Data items
+ + + + +

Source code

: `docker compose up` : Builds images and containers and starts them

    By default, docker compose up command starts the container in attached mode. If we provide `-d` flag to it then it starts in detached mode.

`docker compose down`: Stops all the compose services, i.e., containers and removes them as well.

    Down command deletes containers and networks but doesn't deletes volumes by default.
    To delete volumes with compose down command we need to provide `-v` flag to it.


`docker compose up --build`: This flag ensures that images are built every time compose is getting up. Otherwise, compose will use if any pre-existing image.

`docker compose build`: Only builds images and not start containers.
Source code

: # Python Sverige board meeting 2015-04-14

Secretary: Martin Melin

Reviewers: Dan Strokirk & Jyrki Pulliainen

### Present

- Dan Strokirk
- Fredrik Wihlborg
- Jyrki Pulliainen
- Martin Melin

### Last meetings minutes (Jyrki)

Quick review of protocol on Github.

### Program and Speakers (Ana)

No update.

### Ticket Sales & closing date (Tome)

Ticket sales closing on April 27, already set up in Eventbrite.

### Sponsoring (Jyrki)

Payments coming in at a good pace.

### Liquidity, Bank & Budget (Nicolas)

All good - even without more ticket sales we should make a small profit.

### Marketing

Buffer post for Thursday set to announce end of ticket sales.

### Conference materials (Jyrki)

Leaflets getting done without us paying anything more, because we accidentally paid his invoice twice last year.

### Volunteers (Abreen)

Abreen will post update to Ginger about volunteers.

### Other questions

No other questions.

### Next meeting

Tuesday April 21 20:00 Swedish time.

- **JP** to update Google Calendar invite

+ + + + +

Every one of the entries must be printed exactly.

▸ Result for this task:
Source code

: `docker compose up` : Builds images and containers and starts them

    By default, docker compose up command starts the container in attached mode. If we provide `-d` flag to it then it starts in detached mode.

`docker compose down`: Stops all the compose services, i.e., containers and removes them as well.

    Down command deletes containers and networks but doesn't deletes volumes by default.
    To delete volumes with compose down command we need to provide `-v` flag to it.


`docker compose up --build`: This flag ensures that images are built every time compose is getting up. Otherwise, compose will use if any pre-existing image.

`docker compose build`: Only builds images and not start containers.
Source code

: # Python Sverige board meeting 2015-04-14

Secretary: Martin Melin

Reviewers: Dan Strokirk & Jyrki Pulliainen

### Present

- Dan Strokirk
- Fredrik Wihlborg
- Jyrki Pulliainen
- Martin Melin

### Last meetings minutes (Jyrki)

Quick review of protocol on Github.

### Program and Speakers (Ana)

No update.

### Ticket Sales & closing date (Tome)

Ticket sales closing on April 27, already set up in Eventbrite.

### Sponsoring (Jyrki)

Payments coming in at a good pace.

### Liquidity, Bank & Budget (Nicolas)

All good - even without more ticket sales we should make a small profit.

### Marketing

Buffer post for Thursday set to announce end of ticket sales.

### Conference materials (Jyrki)

Leaflets getting done without us paying anything more, because we accidentally paid his invoice twice last year.

### Volunteers (Abreen)

Abreen will post update to Ginger about volunteers.

### Other questions

No other questions.

### Next meeting

Tuesday April 21 20:00 Swedish time.

- **JP** to update Google Calendar invite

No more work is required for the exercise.